How to Apply for College Early Decision?
Applying for an early decision is pretty much the same as filling out a regular application. However, you have the binding agreement that needs to be signed by you, a parent or guardian, and your guidance counselor.
You need to provide your test scores along with letters of recommendation and you need to send an official score report either through your ACT account or your college board. You’ll also need to have your official high school transcript sent as well.
What’s the Difference Between Early Decision and Early Action?
You may have heard of early action and early decision and wonder what the difference is between them.
Early action is a better option for those who aren’t certain what school to attend. Early action doesn’t hold you to a binding agreement when you apply. You are still free to apply elsewhere after you’ve been accepted with early action.

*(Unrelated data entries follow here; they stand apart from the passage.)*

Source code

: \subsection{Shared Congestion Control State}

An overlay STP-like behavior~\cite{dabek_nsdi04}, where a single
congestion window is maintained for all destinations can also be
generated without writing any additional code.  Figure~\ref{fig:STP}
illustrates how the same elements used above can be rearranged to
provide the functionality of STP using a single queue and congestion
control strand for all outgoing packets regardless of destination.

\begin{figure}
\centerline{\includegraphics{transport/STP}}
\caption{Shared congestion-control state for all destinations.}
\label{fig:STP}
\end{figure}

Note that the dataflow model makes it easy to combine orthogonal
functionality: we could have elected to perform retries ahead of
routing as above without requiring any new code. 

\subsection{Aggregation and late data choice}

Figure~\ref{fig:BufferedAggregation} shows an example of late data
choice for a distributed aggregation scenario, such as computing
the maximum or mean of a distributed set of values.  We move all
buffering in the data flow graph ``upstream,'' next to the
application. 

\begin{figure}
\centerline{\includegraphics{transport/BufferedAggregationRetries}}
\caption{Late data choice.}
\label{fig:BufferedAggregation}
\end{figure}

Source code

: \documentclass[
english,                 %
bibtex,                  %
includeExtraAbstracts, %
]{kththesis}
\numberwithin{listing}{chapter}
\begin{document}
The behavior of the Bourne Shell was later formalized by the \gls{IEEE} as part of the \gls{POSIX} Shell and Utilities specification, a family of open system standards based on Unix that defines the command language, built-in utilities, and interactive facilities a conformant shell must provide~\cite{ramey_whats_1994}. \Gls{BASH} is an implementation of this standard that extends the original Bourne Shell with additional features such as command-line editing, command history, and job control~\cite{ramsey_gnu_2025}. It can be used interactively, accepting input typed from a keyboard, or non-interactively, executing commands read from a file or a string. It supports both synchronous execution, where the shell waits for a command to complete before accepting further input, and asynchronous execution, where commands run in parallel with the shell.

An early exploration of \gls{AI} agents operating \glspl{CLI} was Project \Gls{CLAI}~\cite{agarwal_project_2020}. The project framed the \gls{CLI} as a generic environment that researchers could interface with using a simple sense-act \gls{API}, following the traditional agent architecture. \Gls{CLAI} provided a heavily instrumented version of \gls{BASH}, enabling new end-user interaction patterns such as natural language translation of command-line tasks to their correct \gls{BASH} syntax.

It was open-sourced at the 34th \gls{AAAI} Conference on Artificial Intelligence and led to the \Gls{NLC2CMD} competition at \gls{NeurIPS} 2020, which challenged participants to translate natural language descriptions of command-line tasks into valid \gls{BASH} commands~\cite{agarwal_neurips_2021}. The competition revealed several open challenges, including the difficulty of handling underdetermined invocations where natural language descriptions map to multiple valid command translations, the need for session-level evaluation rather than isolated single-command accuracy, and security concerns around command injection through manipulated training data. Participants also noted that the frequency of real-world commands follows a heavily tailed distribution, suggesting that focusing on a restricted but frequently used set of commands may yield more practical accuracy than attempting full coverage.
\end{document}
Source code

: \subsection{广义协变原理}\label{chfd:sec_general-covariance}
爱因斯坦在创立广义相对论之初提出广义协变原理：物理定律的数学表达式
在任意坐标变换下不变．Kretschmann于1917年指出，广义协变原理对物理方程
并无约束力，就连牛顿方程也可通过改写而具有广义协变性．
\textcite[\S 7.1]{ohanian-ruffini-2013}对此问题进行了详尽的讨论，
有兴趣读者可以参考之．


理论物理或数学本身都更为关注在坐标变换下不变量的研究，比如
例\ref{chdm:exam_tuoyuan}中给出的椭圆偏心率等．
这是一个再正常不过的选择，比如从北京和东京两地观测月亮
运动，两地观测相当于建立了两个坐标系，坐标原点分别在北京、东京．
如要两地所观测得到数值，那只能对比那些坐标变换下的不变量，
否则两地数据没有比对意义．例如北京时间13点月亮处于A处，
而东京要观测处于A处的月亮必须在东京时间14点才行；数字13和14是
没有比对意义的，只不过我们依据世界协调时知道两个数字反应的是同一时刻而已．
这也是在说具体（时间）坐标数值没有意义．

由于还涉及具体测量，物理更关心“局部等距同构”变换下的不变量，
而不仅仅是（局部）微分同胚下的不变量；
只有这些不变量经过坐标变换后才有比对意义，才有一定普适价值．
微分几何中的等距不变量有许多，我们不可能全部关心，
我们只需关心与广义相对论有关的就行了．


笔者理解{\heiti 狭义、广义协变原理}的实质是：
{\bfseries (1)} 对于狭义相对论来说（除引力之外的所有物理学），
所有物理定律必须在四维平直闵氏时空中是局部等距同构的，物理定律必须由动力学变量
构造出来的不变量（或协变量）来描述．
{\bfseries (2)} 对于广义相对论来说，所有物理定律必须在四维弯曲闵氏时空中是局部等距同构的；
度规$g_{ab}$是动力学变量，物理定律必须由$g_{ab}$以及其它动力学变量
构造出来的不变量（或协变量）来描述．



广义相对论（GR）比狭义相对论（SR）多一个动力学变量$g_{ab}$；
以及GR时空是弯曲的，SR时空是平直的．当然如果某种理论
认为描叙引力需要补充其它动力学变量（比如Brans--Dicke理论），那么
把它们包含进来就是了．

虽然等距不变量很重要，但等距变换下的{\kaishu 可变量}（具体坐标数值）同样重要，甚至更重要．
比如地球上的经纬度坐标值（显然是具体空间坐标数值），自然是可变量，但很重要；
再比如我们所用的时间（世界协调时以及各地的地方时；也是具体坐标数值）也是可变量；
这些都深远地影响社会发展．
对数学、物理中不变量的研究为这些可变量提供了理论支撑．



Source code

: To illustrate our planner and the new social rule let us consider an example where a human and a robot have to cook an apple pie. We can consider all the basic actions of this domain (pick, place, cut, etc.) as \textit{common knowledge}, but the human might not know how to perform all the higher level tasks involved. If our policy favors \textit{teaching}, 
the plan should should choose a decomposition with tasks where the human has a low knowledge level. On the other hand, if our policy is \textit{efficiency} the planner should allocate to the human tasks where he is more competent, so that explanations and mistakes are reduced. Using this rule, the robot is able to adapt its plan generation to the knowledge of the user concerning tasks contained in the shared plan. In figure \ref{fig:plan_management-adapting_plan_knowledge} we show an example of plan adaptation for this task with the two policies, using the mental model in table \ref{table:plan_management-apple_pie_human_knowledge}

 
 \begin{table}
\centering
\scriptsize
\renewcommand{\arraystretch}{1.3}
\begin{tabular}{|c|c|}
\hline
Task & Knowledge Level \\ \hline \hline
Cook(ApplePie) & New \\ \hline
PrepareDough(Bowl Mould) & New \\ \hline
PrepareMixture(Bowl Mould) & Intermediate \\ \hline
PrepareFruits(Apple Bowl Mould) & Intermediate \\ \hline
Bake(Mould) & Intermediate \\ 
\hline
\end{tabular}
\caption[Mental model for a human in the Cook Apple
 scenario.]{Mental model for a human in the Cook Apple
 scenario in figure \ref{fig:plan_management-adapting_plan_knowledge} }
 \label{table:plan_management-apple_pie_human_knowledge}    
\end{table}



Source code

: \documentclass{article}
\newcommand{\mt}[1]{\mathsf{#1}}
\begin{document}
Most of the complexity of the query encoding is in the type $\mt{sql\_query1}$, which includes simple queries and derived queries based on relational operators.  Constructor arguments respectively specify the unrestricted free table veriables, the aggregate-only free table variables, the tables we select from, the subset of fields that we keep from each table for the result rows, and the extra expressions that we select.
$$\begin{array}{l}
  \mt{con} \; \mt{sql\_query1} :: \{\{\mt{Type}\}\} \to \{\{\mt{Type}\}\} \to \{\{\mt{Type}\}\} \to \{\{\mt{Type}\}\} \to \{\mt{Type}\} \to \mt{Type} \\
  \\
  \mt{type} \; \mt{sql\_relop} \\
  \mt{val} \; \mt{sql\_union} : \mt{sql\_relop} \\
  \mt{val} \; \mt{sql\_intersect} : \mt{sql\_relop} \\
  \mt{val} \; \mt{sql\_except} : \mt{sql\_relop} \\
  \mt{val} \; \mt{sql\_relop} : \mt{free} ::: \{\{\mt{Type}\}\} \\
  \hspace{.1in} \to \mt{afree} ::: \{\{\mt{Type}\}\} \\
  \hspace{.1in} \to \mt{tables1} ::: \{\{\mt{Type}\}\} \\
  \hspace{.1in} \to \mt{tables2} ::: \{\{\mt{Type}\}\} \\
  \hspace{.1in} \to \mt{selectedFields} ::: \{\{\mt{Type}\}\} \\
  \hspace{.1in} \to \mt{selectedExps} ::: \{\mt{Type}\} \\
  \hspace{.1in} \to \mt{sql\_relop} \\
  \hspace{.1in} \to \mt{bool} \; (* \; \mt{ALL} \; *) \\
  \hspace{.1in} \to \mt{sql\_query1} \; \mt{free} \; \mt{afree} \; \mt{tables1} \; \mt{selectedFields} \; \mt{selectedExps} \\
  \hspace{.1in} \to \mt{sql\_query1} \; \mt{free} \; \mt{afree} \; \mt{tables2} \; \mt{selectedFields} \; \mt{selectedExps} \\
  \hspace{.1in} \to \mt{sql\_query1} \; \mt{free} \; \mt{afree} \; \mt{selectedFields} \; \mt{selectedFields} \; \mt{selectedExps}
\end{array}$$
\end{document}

What Happens When You Get Accepted?
Once you’re accepted with your college early decision, you need to make a deposit. Plus, you need to withdraw all other applications you might have submitted in the interim. After that, you’re all set and ready to embark on your college education.
What if I Need Financial Aid?
You may need financial aid, where the early decision gets tricky. You won’t be able to apply for financial aid until after you’ve been accepted.
However, you’ll run the risk of not getting financial aid or getting less than what you’ll eventually need to make things work, while already being locked into that school.
Should I Enter College Early if I’m an Athlete?
This is a bit different from the early decision. However, it should be talked about since many of you are athletes or parents of athletes.
Some athletes are ahead in their schooling and want to get to college and be with their new teammates earlier than usual. For instance, some football players may want to start practicing with their new team during the spring instead of waiting until fall.
There isn’t much downside to this since you won’t be playing in any games and you’ll get some extra time to adjust to the speed and strength of your new teammates.
However, some athletes can graduate a year early and play in college when they’re a year or two younger than almost every other freshman.
There’s a story about a hockey player from Michigan who went on the play at the University of Michigan as a highly touted freshman.
He skipped a year ahead and entered college as a 17-year-old freshman. That player struggled from the get-go.
Unfortunately, he never really recovered from the first year, where he lost all of his confidence. He never played in the NHL.
Is College Early Decision Right For Me?
College early decisions can work out well for you. However, it’s probably not the right avenue if you don’t meet specific criteria. Early action might be a better way to go. Think of it as a middle-of-the-road decision.
You can find out if you’re accepted early but you don’t have to sign the binding agreement and it leaves other options open for you.
Either way, you can make the best decision for yourself or your future college student with the above information.